All around are snow-topped mountains, shadowy pine forests, tinkling streams and patchworks of wild flowers. Zumthor ambles over to the picture window in the kitchen to show off the view. He spots a cluster of black insect eggs on the glass and stops to examine them for a minute or two: ‘Beautiful, non?’ he says, before shrugging his shoulders at the splendour of it all. Nature informs a large proportion of his work – nature and the way man responds to it – and of all the places in which to seek inspiration, it doesn’t get much better than here.
His house, or rather, houses (there are actually two of them, but one is rented out) stand one above the other on a tricky mountainside plot. He fondly refers to them as ‘a brother and a sister’. They are a modern interpretation of the 18th-century timber houses that define Leis, without the bad bits. ‘The old houses have tiny windows and you can’t stand in the bedrooms,’ says the 6ft-plus Zumthor who designed his houses with vast windows and high ceilings that will accommodate those above Hobbit height.
Swiss law insisted on traditional slate roofs, which he paired with sleek metal chimneys, guttering and drainpipes. ‘Also,’ continues Zumthor, ‘wood shrinks. The cupboards and doors and stairs need to know that the walls holding them up will shrink, so I had to build in a tolerance for this. It was very complicated,’ he says, stroking the spots where the pine beams have already developed hairline splits now that the house is almost two years old. ‘I’m not worried. I expected it.’

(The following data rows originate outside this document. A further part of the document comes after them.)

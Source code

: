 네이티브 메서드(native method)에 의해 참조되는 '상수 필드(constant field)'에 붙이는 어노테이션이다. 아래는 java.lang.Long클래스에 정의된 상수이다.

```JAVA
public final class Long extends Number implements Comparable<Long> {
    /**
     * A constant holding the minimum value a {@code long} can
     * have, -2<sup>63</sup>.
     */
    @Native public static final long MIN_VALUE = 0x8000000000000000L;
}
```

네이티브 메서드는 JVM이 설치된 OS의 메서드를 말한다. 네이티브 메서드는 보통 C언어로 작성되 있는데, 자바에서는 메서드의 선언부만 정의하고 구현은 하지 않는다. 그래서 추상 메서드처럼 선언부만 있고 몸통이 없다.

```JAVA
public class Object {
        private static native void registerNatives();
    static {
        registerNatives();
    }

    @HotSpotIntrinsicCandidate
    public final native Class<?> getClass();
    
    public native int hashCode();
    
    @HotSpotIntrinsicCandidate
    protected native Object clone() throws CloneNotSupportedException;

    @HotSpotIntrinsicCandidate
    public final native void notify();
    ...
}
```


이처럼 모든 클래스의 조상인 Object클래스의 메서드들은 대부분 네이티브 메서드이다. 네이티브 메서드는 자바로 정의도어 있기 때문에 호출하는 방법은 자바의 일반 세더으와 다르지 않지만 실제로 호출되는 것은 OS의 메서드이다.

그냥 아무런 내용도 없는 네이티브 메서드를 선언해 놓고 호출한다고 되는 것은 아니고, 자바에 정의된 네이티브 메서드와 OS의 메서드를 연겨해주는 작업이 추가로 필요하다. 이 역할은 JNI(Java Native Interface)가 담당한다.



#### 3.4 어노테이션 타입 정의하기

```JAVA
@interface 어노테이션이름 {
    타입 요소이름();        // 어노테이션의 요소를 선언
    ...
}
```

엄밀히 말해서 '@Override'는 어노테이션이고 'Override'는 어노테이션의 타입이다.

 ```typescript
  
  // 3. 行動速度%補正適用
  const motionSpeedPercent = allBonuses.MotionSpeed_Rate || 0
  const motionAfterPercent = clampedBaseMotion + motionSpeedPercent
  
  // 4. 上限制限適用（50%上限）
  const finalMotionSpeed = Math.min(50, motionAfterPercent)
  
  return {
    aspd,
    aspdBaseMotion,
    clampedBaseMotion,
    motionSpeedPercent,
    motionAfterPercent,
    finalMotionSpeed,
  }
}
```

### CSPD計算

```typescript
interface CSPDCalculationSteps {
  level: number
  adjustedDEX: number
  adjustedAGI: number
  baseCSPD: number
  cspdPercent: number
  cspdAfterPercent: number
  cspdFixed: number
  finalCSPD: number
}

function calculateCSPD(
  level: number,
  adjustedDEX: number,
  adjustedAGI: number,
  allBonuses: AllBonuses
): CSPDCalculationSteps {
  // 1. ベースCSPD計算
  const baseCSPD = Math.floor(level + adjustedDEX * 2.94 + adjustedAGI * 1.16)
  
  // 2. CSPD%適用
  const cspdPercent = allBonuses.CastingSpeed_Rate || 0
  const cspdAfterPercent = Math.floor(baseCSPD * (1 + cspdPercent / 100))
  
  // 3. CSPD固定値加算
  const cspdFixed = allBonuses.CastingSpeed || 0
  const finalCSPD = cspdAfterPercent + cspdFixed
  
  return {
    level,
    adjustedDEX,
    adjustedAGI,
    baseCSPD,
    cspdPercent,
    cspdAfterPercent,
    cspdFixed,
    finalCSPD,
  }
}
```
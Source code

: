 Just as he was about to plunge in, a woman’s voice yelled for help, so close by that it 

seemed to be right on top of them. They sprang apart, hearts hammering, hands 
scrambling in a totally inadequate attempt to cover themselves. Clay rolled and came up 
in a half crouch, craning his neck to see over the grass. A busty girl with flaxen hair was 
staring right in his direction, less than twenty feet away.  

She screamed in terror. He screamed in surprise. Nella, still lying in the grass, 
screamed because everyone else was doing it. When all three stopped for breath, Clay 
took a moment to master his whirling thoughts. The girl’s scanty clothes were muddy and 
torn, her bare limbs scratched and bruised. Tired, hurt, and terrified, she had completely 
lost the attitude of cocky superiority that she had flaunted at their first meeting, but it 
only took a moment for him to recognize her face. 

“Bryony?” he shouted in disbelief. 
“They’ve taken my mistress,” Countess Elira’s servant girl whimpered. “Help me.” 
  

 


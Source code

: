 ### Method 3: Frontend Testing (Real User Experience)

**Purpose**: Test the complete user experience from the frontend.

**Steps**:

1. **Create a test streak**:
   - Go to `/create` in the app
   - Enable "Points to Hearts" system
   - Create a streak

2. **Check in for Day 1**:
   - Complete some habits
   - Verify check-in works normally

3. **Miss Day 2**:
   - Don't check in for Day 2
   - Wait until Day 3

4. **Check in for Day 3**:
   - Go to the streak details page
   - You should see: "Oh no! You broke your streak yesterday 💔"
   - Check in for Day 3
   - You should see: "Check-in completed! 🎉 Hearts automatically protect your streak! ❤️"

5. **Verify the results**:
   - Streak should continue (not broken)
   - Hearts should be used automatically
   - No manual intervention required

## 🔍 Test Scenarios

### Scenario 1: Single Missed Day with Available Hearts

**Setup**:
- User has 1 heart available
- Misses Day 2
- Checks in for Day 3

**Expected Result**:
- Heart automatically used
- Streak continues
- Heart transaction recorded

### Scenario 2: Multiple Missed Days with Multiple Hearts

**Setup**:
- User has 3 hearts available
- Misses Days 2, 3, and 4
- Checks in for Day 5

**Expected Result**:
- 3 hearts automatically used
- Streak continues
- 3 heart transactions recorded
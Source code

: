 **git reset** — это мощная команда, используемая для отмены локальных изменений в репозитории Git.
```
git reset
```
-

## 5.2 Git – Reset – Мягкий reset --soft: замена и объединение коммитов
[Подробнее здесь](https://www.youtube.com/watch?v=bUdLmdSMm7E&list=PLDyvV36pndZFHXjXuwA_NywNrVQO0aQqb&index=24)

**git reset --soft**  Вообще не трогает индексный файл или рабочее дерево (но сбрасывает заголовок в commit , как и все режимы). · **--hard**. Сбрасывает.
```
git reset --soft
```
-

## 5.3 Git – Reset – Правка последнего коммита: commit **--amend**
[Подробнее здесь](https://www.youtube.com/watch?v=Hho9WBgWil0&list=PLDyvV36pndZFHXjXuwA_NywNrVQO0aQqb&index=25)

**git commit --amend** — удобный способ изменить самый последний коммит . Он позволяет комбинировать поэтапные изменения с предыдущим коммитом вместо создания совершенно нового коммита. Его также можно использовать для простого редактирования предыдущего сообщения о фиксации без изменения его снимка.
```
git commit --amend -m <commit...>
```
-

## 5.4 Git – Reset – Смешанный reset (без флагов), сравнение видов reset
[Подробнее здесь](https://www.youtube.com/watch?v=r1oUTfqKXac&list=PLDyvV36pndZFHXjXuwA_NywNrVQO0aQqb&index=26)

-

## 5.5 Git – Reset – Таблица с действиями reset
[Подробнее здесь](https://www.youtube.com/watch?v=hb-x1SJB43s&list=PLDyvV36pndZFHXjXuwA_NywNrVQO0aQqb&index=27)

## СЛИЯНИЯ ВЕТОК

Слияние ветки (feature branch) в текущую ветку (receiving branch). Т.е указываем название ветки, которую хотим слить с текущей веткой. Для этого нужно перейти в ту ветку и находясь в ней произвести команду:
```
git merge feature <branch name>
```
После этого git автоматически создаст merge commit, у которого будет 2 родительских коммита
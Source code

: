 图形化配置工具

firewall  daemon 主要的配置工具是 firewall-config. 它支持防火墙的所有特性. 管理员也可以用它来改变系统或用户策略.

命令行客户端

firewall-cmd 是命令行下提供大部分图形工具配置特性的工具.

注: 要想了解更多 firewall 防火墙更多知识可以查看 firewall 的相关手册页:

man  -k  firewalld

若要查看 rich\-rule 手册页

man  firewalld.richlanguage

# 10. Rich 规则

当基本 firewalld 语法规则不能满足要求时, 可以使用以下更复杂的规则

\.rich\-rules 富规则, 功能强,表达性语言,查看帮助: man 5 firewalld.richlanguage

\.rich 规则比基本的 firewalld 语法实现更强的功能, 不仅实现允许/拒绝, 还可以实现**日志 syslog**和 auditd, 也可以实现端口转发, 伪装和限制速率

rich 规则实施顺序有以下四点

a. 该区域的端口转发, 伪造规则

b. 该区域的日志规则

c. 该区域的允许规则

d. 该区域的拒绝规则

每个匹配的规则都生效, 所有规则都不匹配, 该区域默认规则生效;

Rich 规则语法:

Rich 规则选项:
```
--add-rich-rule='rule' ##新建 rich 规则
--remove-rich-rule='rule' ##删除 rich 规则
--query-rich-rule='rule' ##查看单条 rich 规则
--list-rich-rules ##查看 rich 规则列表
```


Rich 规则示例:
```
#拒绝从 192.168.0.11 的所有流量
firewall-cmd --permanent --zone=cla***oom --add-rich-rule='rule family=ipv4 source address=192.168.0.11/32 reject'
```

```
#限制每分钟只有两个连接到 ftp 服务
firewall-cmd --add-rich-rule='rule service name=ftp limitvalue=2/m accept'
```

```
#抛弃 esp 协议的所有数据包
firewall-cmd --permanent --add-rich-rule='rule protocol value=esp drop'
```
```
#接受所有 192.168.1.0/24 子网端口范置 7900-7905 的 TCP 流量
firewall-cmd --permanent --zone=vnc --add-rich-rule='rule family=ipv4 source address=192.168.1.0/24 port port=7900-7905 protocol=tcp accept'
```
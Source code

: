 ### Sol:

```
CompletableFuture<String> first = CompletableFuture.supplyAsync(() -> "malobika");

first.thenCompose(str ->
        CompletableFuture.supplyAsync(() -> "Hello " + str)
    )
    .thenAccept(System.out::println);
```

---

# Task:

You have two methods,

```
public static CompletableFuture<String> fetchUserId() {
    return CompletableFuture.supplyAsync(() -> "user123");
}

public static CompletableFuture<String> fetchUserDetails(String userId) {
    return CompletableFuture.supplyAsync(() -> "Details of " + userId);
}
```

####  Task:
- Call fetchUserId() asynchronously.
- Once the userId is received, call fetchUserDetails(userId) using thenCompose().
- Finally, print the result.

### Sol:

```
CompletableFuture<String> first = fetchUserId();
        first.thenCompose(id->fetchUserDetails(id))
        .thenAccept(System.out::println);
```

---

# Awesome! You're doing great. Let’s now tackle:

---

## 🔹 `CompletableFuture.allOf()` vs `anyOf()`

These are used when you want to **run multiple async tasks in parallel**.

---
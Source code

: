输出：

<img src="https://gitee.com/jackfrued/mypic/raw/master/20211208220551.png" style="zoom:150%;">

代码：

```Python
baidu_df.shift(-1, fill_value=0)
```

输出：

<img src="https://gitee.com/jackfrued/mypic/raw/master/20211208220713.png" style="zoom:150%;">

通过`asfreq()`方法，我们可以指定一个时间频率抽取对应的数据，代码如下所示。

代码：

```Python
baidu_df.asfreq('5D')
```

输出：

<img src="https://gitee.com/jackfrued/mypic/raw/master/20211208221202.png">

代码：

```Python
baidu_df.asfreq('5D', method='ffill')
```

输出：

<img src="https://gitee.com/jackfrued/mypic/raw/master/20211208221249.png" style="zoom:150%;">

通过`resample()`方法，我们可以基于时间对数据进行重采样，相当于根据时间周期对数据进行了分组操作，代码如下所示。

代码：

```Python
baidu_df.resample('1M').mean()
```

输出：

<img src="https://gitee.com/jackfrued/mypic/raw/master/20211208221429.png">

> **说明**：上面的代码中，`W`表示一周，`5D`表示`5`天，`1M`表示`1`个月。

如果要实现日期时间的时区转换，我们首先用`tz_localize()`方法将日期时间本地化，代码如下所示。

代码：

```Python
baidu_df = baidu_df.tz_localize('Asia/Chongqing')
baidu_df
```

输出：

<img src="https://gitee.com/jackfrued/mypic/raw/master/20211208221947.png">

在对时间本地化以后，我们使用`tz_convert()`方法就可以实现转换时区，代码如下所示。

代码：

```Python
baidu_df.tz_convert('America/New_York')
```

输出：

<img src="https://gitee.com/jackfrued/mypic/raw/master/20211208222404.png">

‘During the night you can hear the house move,’ adds Annalisa, for whom, in a touchingly romantic gesture, the houses were built. The couple have been married for 39 years and have three children and three grandchildren. ‘In the early days, when we went on holiday in Italy or elsewhere, we were always hunting for a place we could turn into a holiday home,’ says Annalisa.
‘I had always wanted to live in a wooden house, and while I was director of the thermal baths in Vals [which her husband also built], I came across the plot.’Her husband then set about sourcing an elaborate array of woods for the houses: combinations of local pine for the exteriors, Canadian maple for the floors, Swiss maple for the ceilings, birch for the cabinetry, German teak in the bathrooms and, for Annalisa’s walk-in wardrobe, a knotty mountain wood from her home valley, ‘which has a special smell that reminds her of her childhood.’ On the façade of each house is an abstract motif inspired by the traditional carvings of birds and flowers that appear on the beams of old local houses.
The kitchen with its bespoke cabinetry. In the fitting of everything, Zumthor ensured allowance was made for the natural shrinkage of wood over time.
Annalisa slips on her shoes and we venture out to look at an old log house that has been empty for 30 years. We cross her vegetable garden, where she, like all the locals, grows mint, rocket, chard and lettuce. It’s too high for fruit. En route we pass an 80-year-old man who lives in a wooden house, grows all his own food and has a wood burner for heat. ‘He didn’t like the house at all when I built them. Then he saw me plant some vegetables and realised I was OK. Other neighbours have asked Peter to build similar houses for them. It’s a system that can do many more things and if we can extend the family, that’s no bad thing.’
Unable to find exactly what he wanted, Zumthor also designed furniture and much of the lighting for the house. He hunts out high-calibre craftsmen to assist him. ‘To do a house like this is very high-tech – I mean in terms of getting command of what the wood is doing – and I needed the best craftsmen, many of whom I worked with on the Bregenz Art Museum in Austria. The house arrived as 5,000 pre-manufactured parts, and was assembled on site, with hammers. The whole production was computer-aided. I oversaw everything.’ He always does, which is why, despite international acclaim and a Pritzker Prize under his belt, he retains his office in the village of Haldenstein an hour from Leis, turns down most projects and keeps his staff to a maximum of 30. ‘I always have complete control of the whole project. I decided a long time ago that this is how I want to work. There are two extremes in architecture; you can deliver a brand or typology, or you can react to where you are. I think people look at my buildings and see they are always different.’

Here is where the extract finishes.